*Data for this task*
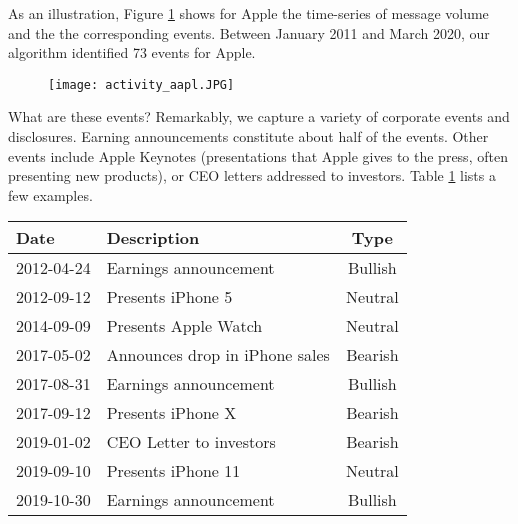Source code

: As an illustration, Figure \ref{fig:activityaapl} shows for Apple the time-series of message volume and the the corresponding events. Between January 2011 and March 2020, our algorithm identified 73 events for Apple. 
\begin{figure}[h!]
    \centering
    \texttt{[image: activity\_aapl.JPG]}
    \label{fig:activityaapl}
\end{figure}
What are these events? Remarkably, we capture a variety of corporate events and disclosures. Earning announcements constitute about half of the events. Other events include Apple Keynotes (presentations that Apple gives to the press, often presenting new products), or CEO letters addressed to investors. Table \ref{tab:event_aapl} lists a few examples.


\begin{table}[h]
\centering
\begin{tabular}{l|l|c}
Date         & Description & Type\\
\hline  
2012-04-24  & Earnings announcement & Bullish\\
2012-09-12  & Presents iPhone 5 & Neutral \\
2014-09-09  & Presents Apple Watch & Neutral \\
2017-05-02  & Announces drop in iPhone sales & Bearish \\
2017-08-31  & Earnings announcement & Bullish \\
2017-09-12  & Presents iPhone X & Bearish \\
2019-01-02  & CEO Letter to investors & Bearish \\
2019-09-10  & Presents iPhone 11 & Neutral \\
2019-10-30  & Earnings announcement & Bullish \\
\end{tabular}
\label{tab:event_aapl}
\end{table}




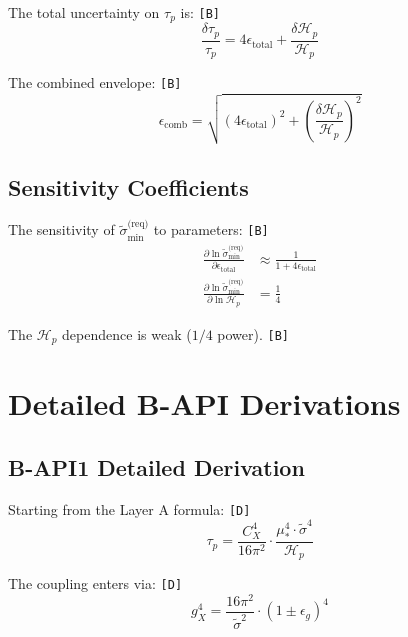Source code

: \documentclass[11pt,a4paper]{article}
\newcommand{\tagD}{\textcolor{green!50!black}{\texttt{[D]}}}
\newcommand{\tagB}{\textcolor{purple!70!black}{\texttt{[B]}}}
\theoremstyle{definition}
\begin{document}
The total uncertainty on $\tau_p$ is: \tagB{}
\begin{equation}
\label{eq:unc-prop-1}
\frac{\delta\tau_p}{\tau_p} = 4\epsilon_{\text{total}} + \frac{\delta\mathcal{H}_p}{\mathcal{H}_p}
\end{equation}

The combined envelope: \tagB{}
\begin{equation}
\label{eq:unc-combined}
\epsilon_{\text{comb}} = \sqrt{(4\epsilon_{\text{total}})^2 + \left(\frac{\delta\mathcal{H}_p}{\mathcal{H}_p}\right)^2}
\end{equation}

\subsection{Sensitivity Coefficients}
\label{subsec:sensitivity}

The sensitivity of $\tilde{\sigma}_{\min}^{\text{(req)}}$ to parameters: \tagB{}
\begin{align}
\label{eq:sens-eps}
\frac{\partial \ln\tilde{\sigma}_{\min}^{\text{(req)}}}{\partial \epsilon_{\text{total}}} &\approx \frac{1}{1 + 4\epsilon_{\text{total}}} \\
\label{eq:sens-hp}
\frac{\partial \ln\tilde{\sigma}_{\min}^{\text{(req)}}}{\partial \ln\mathcal{H}_p} &= \frac{1}{4}
\end{align}

The $\mathcal{H}_p$ dependence is weak ($1/4$ power). \tagB{}

\section{Detailed B-API Derivations}
\label{sec:b-api-detail}

\subsection{B-API1 Detailed Derivation}
\label{subsec:b-api1-detail}

Starting from the Layer A formula: \tagD{}
\begin{equation}
\label{eq:api1-start}
\tau_p = \frac{C_X^4}{16\pi^2} \cdot \frac{\mu_*^4 \cdot \tilde{\sigma}^4}{\mathcal{H}_p}
\end{equation}

The coupling enters via: \tagD{}
\begin{equation}
\label{eq:api1-coupling}
g_X^4 = \frac{16\pi^2}{\tilde{\sigma}^2} \cdot (1 \pm \epsilon_g)^4
\end{equation}
\end{document}
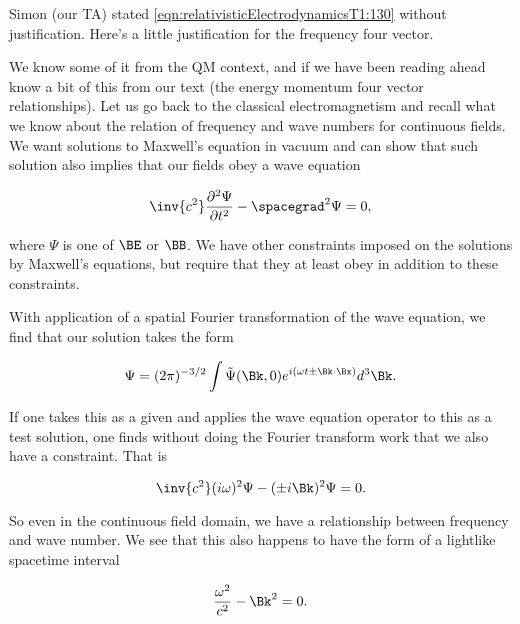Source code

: %
%

Simon (our TA) stated \cref{eqn:relativisticElectrodynamicsT1:130} without justification.  Here's a little justification for the frequency four vector.

We know some of it from the QM context, and if we have been reading ahead know a bit of this from our text \citep{landau1980classical} (the energy momentum four vector relationships).  Let us go back to the classical electromagnetism and recall what we know about the relation of frequency and wave numbers for continuous fields.  We want solutions to Maxwell's equation in vacuum and can show that such solution also implies that our fields obey a wave equation

\begin{equation}\label{eqn:relativisticElectrodynamicsT1:131}
\inv{c^2} \frac{\partial^2 \Psi}{\partial t^2} - \spacegrad^2 \Psi = 0,
\end{equation}

where $\Psi$ is one of $\BE$ or $\BB$.  We have other constraints imposed on the solutions by Maxwell's equations, but require that they at least obey  in addition to these constraints.

With application of a spatial Fourier transformation of the wave equation, we find that our solution takes the form

\begin{equation}\label{eqn:relativisticElectrodynamicsT1:132}
\Psi = (2 \pi)^{-3/2} \int \tilde{\Psi}(\Bk, 0) e^{i (\omega t \pm \Bk \cdot \Bx) } d^3 \Bk.
\end{equation}

If one takes this as a given and applies the wave equation operator to this as a test solution, one finds without doing the Fourier transform work that we also have a constraint.  That is

\begin{equation}\label{eqn:relativisticElectrodynamicsT1:133}
\inv{c^2} (i \omega)^2 \Psi - (\pm i \Bk)^2 \Psi = 0.
\end{equation}

So even in the continuous field domain, we have a relationship between frequency and wave number.  We see that this also happens to have the form of a lightlike spacetime interval

\begin{equation}\label{eqn:relativisticElectrodynamicsT1:134}
\frac{\omega^2}{c^2} - \Bk^2 = 0.
\end{equation}

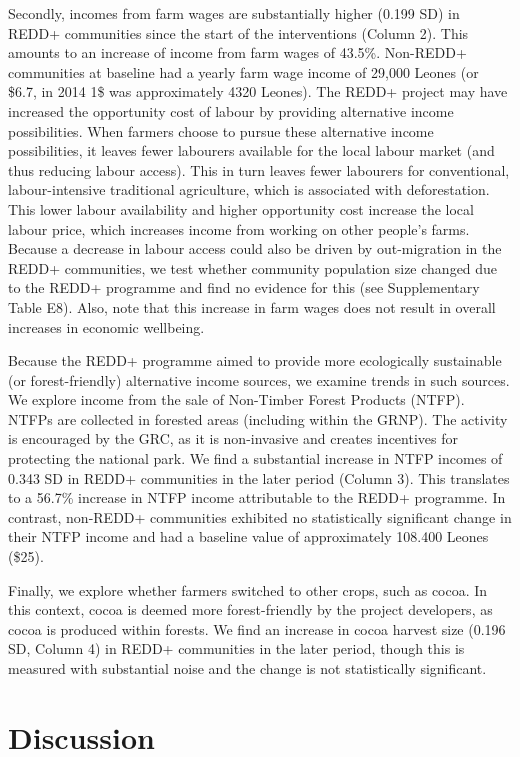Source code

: \documentclass[
]{article}
\begin{document}
Secondly, incomes from farm wages are substantially higher (0.199 SD) in
REDD+ communities since the start of the interventions (Column 2). This
amounts to an increase of income from farm wages of 43.5\%. Non-REDD+
communities at baseline had a yearly farm wage income of 29,000 Leones
(or \$6.7, in 2014 1\$ was approximately 4320 Leones). The REDD+ project
may have increased the opportunity cost of labour by providing
alternative income possibilities. When farmers choose to pursue these
alternative income possibilities, it leaves fewer labourers available
for the local labour market (and thus reducing labour access). This in
turn leaves fewer labourers for conventional, labour-intensive
traditional agriculture, which is associated with deforestation. This
lower labour availability and higher opportunity cost increase the local
labour price, which increases income from working on other people's
farms. Because a decrease in labour access could also be driven by
out-migration in the REDD+ communities, we test whether community
population size changed due to the REDD+ programme and find no evidence
for this (see Supplementary Table E8). Also, note that this increase in
farm wages does not result in overall increases in economic wellbeing.

Because the REDD+ programme aimed to provide more ecologically
sustainable (or forest-friendly) alternative income sources, we examine
trends in such sources. We explore income from the sale of Non-Timber
Forest Products (NTFP). NTFPs are collected in forested areas (including
within the GRNP). The activity is encouraged by the GRC, as it is
non-invasive and creates incentives for protecting the national park. We
find a substantial increase in NTFP incomes of 0.343 SD in REDD+
communities in the later period (Column 3). This translates to a 56.7\%
increase in NTFP income attributable to the REDD+ programme. In
contrast, non-REDD+ communities exhibited no statistically significant
change in their NTFP income and had a baseline value of approximately
108.400 Leones (\$25).

Finally, we explore whether farmers switched to other crops, such as
cocoa. In this context, cocoa is deemed more forest-friendly by the
project developers, as cocoa is produced within forests. We find an
increase in cocoa harvest size (0.196 SD, Column 4) in REDD+ communities
in the later period, though this is measured with substantial noise and
the change is not statistically significant.

\hypertarget{discussion}{%
\section{Discussion}\label{discussion}}
\end{document}
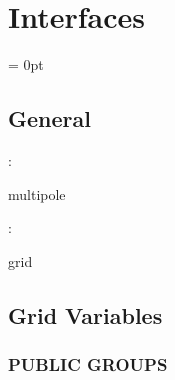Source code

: \documentclass{article}
\begin{document}
\section{Interfaces} 


\parskip = 0pt

\vspace{3mm} \subsection*{General}

: 

multipole
\vspace{2mm}

: 

grid
\vspace{2mm}
\subsection*{Grid Variables}
\vspace{5mm}\subsubsection{PUBLIC GROUPS}

\vspace{5mm}
\end{document}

*Your objective*
List each line of the entries that holds the string "cdot".

*Written solution*
\tau_p = \frac{C_X^4}{16\pi^2} \cdot \frac{\mu_*^4 \cdot \tilde{\sigma}^4}{\mathcal{H}_p}
g_X^4 = \frac{16\pi^2}{\tilde{\sigma}^2} \cdot (1 \pm \epsilon_g)^4
\Psi = (2 \pi)^{-3/2} \int \tilde{\Psi}(\Bk, 0) e^{i (\omega t \pm \Bk \cdot \Bx) } d^3 \Bk.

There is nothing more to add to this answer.